#### Problem
Filter the entries for the word "computer". Copy each line in which it occurs.

(Dataset entries)
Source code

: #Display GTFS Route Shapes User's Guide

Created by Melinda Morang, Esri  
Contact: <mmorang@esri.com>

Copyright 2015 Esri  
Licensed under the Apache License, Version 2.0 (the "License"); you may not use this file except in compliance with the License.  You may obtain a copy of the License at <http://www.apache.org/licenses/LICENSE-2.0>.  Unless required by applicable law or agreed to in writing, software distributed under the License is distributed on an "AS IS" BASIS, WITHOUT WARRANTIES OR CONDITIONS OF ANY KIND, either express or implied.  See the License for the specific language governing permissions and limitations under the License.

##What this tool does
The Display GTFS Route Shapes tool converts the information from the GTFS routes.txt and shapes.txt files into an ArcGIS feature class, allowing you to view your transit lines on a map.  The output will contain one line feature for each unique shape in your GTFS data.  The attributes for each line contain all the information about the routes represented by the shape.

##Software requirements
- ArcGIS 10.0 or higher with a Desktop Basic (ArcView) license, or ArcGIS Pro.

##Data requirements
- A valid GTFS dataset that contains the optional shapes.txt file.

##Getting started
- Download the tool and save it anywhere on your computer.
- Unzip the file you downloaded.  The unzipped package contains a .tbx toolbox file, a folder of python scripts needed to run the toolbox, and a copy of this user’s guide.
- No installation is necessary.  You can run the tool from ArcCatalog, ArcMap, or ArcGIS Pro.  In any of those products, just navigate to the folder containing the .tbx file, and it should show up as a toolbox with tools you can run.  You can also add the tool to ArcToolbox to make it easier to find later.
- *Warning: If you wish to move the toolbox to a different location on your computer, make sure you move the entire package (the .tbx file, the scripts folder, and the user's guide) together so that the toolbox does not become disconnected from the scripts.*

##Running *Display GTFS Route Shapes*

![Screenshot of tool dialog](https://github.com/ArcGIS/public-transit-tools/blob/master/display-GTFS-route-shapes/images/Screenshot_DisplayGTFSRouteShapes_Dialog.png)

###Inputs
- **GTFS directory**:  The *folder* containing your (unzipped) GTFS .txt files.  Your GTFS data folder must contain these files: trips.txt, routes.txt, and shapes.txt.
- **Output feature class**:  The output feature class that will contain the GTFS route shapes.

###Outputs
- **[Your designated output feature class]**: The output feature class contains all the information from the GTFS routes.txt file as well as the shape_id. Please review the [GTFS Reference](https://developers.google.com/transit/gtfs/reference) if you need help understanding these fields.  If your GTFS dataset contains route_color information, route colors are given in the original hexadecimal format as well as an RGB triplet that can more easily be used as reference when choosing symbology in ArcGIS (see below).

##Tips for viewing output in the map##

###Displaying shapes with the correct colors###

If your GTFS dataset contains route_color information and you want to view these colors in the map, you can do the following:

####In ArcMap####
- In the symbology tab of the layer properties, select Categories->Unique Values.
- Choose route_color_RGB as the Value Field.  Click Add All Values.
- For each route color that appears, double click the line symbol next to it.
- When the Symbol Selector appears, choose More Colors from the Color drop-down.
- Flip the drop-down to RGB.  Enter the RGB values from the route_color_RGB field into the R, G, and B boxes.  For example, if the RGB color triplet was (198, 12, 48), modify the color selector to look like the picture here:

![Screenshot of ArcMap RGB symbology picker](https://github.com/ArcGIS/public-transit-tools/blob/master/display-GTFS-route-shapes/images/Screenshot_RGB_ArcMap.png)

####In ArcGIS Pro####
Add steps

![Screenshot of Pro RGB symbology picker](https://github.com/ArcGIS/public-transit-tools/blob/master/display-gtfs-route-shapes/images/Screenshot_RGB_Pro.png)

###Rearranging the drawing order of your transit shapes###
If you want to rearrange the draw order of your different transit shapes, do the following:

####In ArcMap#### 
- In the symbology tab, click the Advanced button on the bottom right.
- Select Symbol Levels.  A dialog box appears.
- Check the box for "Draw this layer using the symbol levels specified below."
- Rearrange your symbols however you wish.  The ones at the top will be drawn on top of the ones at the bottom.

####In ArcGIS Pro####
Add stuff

#### Response to the exercise
- Download the tool and save it anywhere on your computer.
- *Warning: If you wish to move the toolbox to a different location on your computer, make sure you move the entire package (the .tbx file, the scripts folder, and the user's guide) together so that the toolbox does not become disconnected from the scripts.*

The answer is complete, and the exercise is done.